Instant (trans) lucide

« If mankind had to choose between a universe that ignored him and one that noticed him to do him harm, it might well choose the second. Our own age need not begin congratulating itself on its freedom from superstition, till it defeats a more dangerous temptation to despair. » (E.M.W. Tillyard, « The Elizabethan World Picture », 1943)

Sur une terrasse des bords de la Croix-Rousse, un soir. Malaise palpable dés l’entrée: outre une chaleur excessive, nous ne sommes encore que trois — où donc se trouve la maîtresse de cérémonie, celle par & pour laquelle se trouve organisé cet étrange porte-à-faux en restaurant?

Mais enfin, trois quart d’heure ayant passé, notre Laura Palmer arrive & avec elle le principal de ses invités, suivis de près par deux éméchés qui se glissent dans les lieux, sourires gênés & mines de petites souris. On se trémousse plus qu’on ne s’installe: inconfort moral plutôt que physique, chacun se demande ce qu’il fait là. S’en souvenir: pour Laura Palmer, nous sommes là pour Laura Palmer.

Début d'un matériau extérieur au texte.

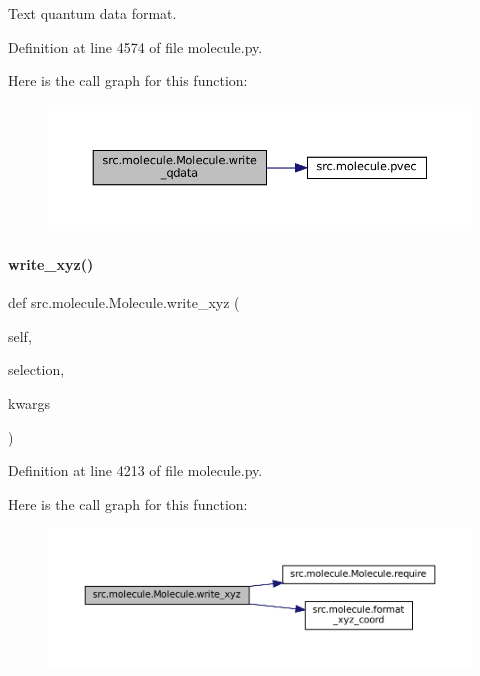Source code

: Text quantum data format. 



Definition at line 4574 of file molecule.\+py.

Here is the call graph for this function\+:
\nopagebreak
\begin{figure}[H]
\begin{center}
\leavevmode
\includegraphics[width=350pt]{classsrc_1_1molecule_1_1Molecule_ac33547444f6fc81cae37ce37db9743ef_cgraph}
\end{center}
\end{figure}
\mbox{\label{classsrc_1_1molecule_1_1Molecule_af42c16177cc7cbfce3c0b2be7b132480}} 
\paragraph{\texorpdfstring{write\+\_\+xyz()}{write\_xyz()}}
{\footnotesize\ttfamily def src.\+molecule.\+Molecule.\+write\+\_\+xyz (\begin{DoxyParamCaption}\item[{}]{self,  }\item[{}]{selection,  }\item[{}]{kwargs }\end{DoxyParamCaption})}



Definition at line 4213 of file molecule.\+py.

Here is the call graph for this function\+:
\nopagebreak
\begin{figure}[H]
\begin{center}
\leavevmode
\includegraphics[width=350pt]{classsrc_1_1molecule_1_1Molecule_af42c16177cc7cbfce3c0b2be7b132480_cgraph}
\end{center}
\end{figure}


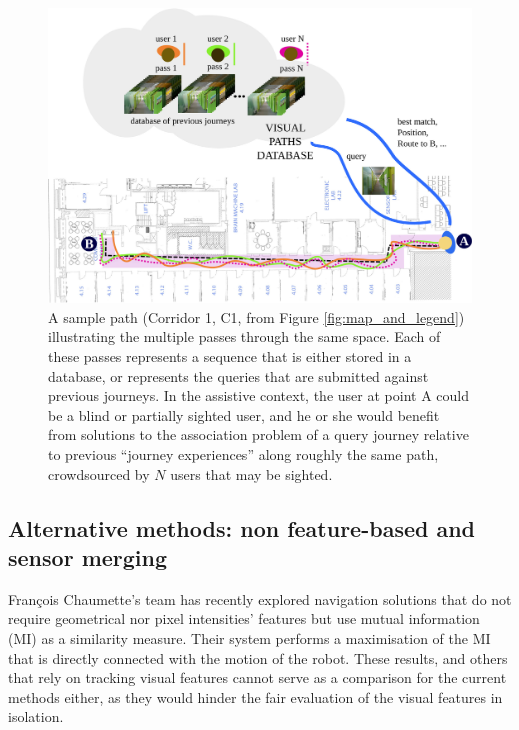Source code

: \begin{figure}[t]

\begin{center}
\includegraphics[width=\linewidth]{./gfx/Chapter04/corridor.pdf}
\caption{ A sample path (Corridor 1, C1, from Figure \ref{fig:map_and_legend}) illustrating the multiple passes through the same space. Each of these passes represents a sequence that is either stored in a database, or represents the queries that are submitted against previous journeys. In the assistive context, the user at point A could be a blind or partially sighted user, and he or she would benefit from solutions to the association problem of a query journey relative to previous ``journey experiences'' along roughly the same path, crowdsourced by $N$ users that may be sighted.}
\label{fig:visualpaths}
\end{center}
\end{figure}

\subsection{Alternative methods: non feature-based and sensor merging} 
Fran\c{c}ois Chaumette's team has  recently explored navigation solutions that do not require geometrical nor pixel intensities' features but use mutual information (MI) as a similarity measure. Their system performs a maximisation of the MI that is directly connected with the motion of the robot. These results, and others that rely on tracking visual features \cite{Se2002} cannot serve as a comparison for the current methods either, as they would hinder the fair evaluation of the visual features in isolation.

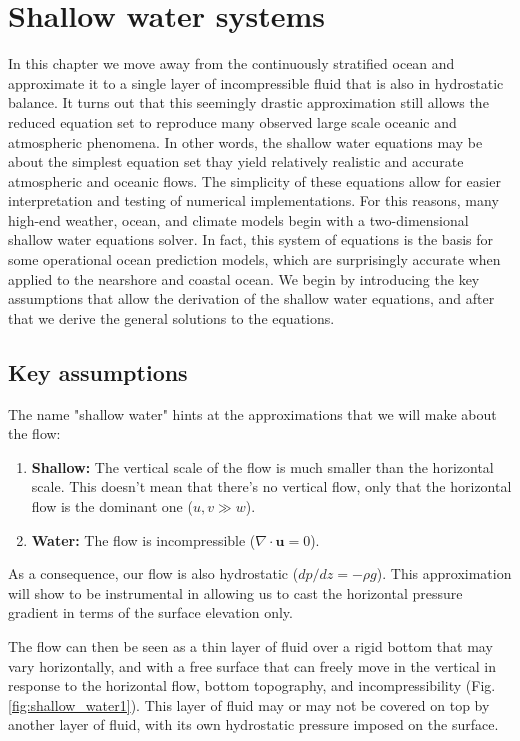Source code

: \documentclass[12pt]{article}
\numberwithin{equation}{section}
\numberwithin{figure}{section}
\numberwithin{table}{section}
\begin{document}
\newpage
\section{Shallow water systems}
\label{sec:shallow_water_systems}

In this chapter we move away from the continuously stratified ocean and
approximate it to a single layer of incompressible fluid that is also in
hydrostatic balance.
It turns out that this seemingly drastic approximation still allows the
reduced equation set to reproduce many observed large scale oceanic and
atmospheric phenomena.
In other words, the shallow water equations may be about the simplest equation
set thay yield relatively realistic and accurate atmospheric and oceanic flows.
The simplicity of these equations allow for easier interpretation and testing
of numerical implementations.
For this reasons, many high-end weather, ocean, and climate models begin with
a two-dimensional shallow water equations solver.
In fact, this system of equations is the basis for some operational
ocean prediction models, which are surprisingly accurate when applied to the
nearshore and coastal ocean.
We begin by introducing the key assumptions that allow the derivation of the
shallow water equations, and after that we derive the general solutions to the
equations.

\subsection{Key assumptions}

The name "shallow water" hints at the approximations that we will make about
the flow:

\begin{enumerate}
  \item \textbf{Shallow:} The vertical scale of the flow is much smaller than the
    horizontal scale. This doesn't mean that there's no vertical
    flow, only that the horizontal flow is the dominant one ($u, v \gg w$).
  \item \textbf{Water:} The flow is incompressible ($\nabla \cdot \mathbf{u} = 0$).
\end{enumerate}
As a consequence, our flow is also hydrostatic ($dp/dz = -\rho g$).
This approximation will show to be instrumental in allowing us to cast the 
horizontal pressure gradient in terms of the surface elevation only.

The flow can then be seen as a thin layer of fluid over a rigid bottom
that may vary horizontally, and with a free surface that can freely
move in the vertical in response to the horizontal flow, bottom topography, and
incompressibility (Fig. \ref{fig:shallow_water1}).
This layer of fluid may or may not be covered on top by another layer of fluid,
with its own hydrostatic pressure imposed on the surface.
\end{document}
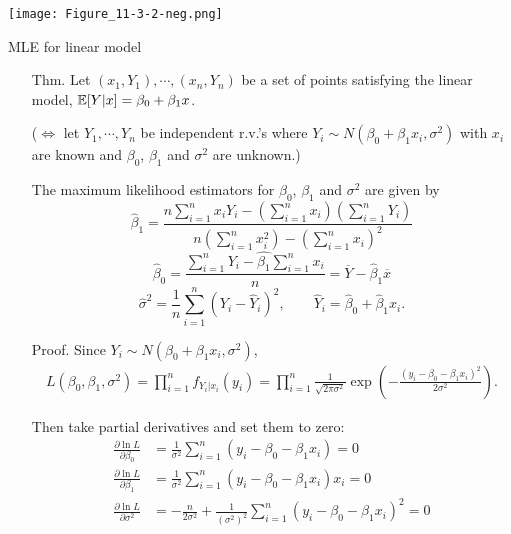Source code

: \begin{frame}
\centering
\texttt{[image: Figure\_11-3-2-neg.png]}
\end{frame}
\begin{frame}{MLE for linear model}

\begin{enumerate}
	\item[Thm.] Let $(x_1,Y_1),\cdots, (x_n,Y_n)$ be a set of points satisfying the linear model, $\mathbb{E}[Y|x]=\beta_0+\beta_1 x$.
		\bigskip
	\item[] ($\Longleftrightarrow$
		let $Y_1,\cdots,Y_n$ be independent r.v.'s where $Y_i\sim N(\beta_0+\beta_1x_i,\sigma^2)$ with $x_i$ are known and $\beta_0$, $\beta_1$ and $\sigma^2$ are unknown.)
		\bigskip
\item[]	The maximum likelihood estimators for $\beta_0$, $\beta_1$ and $\sigma^2$ are given by
	\vfill
\[
\hat\beta_1= \frac{n\sum_{i=1}^n x_iY_i - \left(\sum_{i=1}^n x_i\right)\left(\sum_{i=1}^n Y_i\right)}{n\left(\sum_{i=1}^n x_i^2\right)-\left(\sum_{i=1}^n x_i\right)^2}
\]
\bigskip
\[
\hat\beta_0 =  \frac{\sum_{i=1}^nY_i-\hat{\beta_1}\sum_{i=1}^nx_i}{n} = \overline{Y} - \hat\beta_1 \overline{x}
\]
\medskip
\[
\hat\sigma^2 =  \frac{1}{n}\sum_{i=1}^{n} \left(Y_i-\widehat Y_i \right)^2,\qquad \widehat Y_i = \hat\beta_0 + \hat\beta_1 x_i.
\]
\end{enumerate}
\end{frame}
\begin{frame}[fragile]
\begin{itemize}
	\item[Proof.] Since $Y_i\sim N\left(\beta_0+\beta_1x_i,\sigma^2\right)$,
	\begin{align*}
		L(\beta_0,\beta_1,\sigma^2) = \prod_{i=1}^n f_{Y_i|x_i}(y_i) = \prod_{i=1}^n \frac{1}{\sqrt{2\pi\sigma^2}} \exp\left(-\frac{(y_i-\beta_0-\beta_1x_i)^2}{2\sigma^2}\right).
	\end{align*}
	\item[] Then take partial derivatives and set them to zero:
	\begin{align*}
		\frac{\partial\ln L}{\partial \beta_0} & = \frac{1}{\sigma^2} \sum_{i=1}^n (y_i-\beta_0-\beta_1 x_i) = 0\\
		\frac{\partial\ln L}{\partial \beta_1} & = \frac{1}{\sigma^2} \sum_{i=1}^n (y_i-\beta_0-\beta_1 x_i) x_i = 0\\
		\frac{\partial\ln L}{\partial \sigma^2} & = -\frac{n}{2\sigma^2} + \frac{1}{(\sigma^2)^2} \sum_{i=1}^n (y_i-\beta_0-\beta_1 x_i)^2 =0
	\end{align*}
	\end{itemize}
\end{frame}

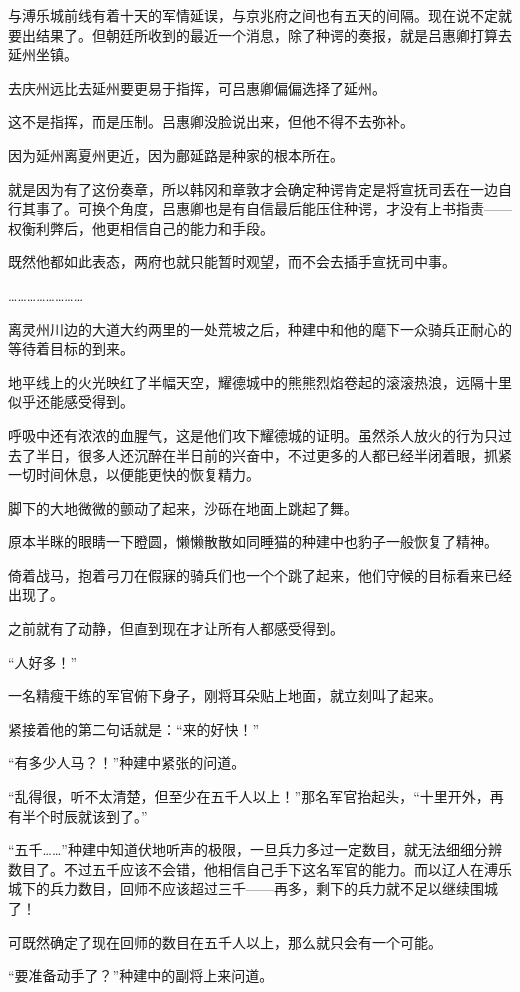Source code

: 与溥乐城前线有着十天的军情延误，与京兆府之间也有五天的间隔。现在说不定就要出结果了。但朝廷所收到的最近一个消息，除了种谔的奏报，就是吕惠卿打算去延州坐镇。

去庆州远比去延州要更易于指挥，可吕惠卿偏偏选择了延州。

这不是指挥，而是压制。吕惠卿没脸说出来，但他不得不去弥补。

因为延州离夏州更近，因为鄜延路是种家的根本所在。

就是因为有了这份奏章，所以韩冈和章敦才会确定种谔肯定是将宣抚司丢在一边自行其事了。可换个角度，吕惠卿也是有自信最后能压住种谔，才没有上书指责——权衡利弊后，他更相信自己的能力和手段。

既然他都如此表态，两府也就只能暂时观望，而不会去插手宣抚司中事。

……………………

离灵州川边的大道大约两里的一处荒坡之后，种建中和他的麾下一众骑兵正耐心的等待着目标的到来。

地平线上的火光映红了半幅天空，耀德城中的熊熊烈焰卷起的滚滚热浪，远隔十里似乎还能感受得到。

呼吸中还有浓浓的血腥气，这是他们攻下耀德城的证明。虽然杀人放火的行为只过去了半日，很多人还沉醉在半日前的兴奋中，不过更多的人都已经半闭着眼，抓紧一切时间休息，以便能更快的恢复精力。

脚下的大地微微的颤动了起来，沙砾在地面上跳起了舞。

原本半眯的眼睛一下瞪圆，懒懒散散如同睡猫的种建中也豹子一般恢复了精神。

倚着战马，抱着弓刀在假寐的骑兵们也一个个跳了起来，他们守候的目标看来已经出现了。

之前就有了动静，但直到现在才让所有人都感受得到。

“人好多！”

一名精瘦干练的军官俯下身子，刚将耳朵贴上地面，就立刻叫了起来。

紧接着他的第二句话就是：“来的好快！”

“有多少人马？！”种建中紧张的问道。

“乱得很，听不太清楚，但至少在五千人以上！”那名军官抬起头，“十里开外，再有半个时辰就该到了。”

“五千……”种建中知道伏地听声的极限，一旦兵力多过一定数目，就无法细细分辨数目了。不过五千应该不会错，他相信自己手下这名军官的能力。而以辽人在溥乐城下的兵力数目，回师不应该超过三千——再多，剩下的兵力就不足以继续围城了！

可既然确定了现在回师的数目在五千人以上，那么就只会有一个可能。

“要准备动手了？”种建中的副将上来问道。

Dont le rire recèle déjà des fêlures audibles, des pointes hystériques, des gloussements forcés.

Les lieux: le luxe prétendument bon-enfant d’un prétendu bistrot. Anciens meubles à l’âge suspect, fruits argentés, boiseries confortables: l’art du paraître détendu & bourgeois. Juste une porte plus loin, une terrasse couverte abrite en vert & verre quelques convives dans un cadre qui m’eut paru plus en accord avec les pratiques New Age de notre hôtesse. Mais les ténèbres se pressent aux vitres & les feuillages cachent toute vue de la ville. Tandis qu’autour de nos tables en carré s’affère soudain une nuée de serveurs comme un vol de moineaux, furtifs & presque trop rapides pour que l’oeil les saisissent. Non moins efficace, le chef de rang, cassant sous sa rondeur, nous presse de choisir. Langue de bois hôtelière: quelle pitance se cache donc sous ces « brouillade », « mousse » & autres ronds de jambe stylistiques? Las: mes plaisanteries quant à une nourriture pour vieillards sans dentier ne seront que prémonitoires.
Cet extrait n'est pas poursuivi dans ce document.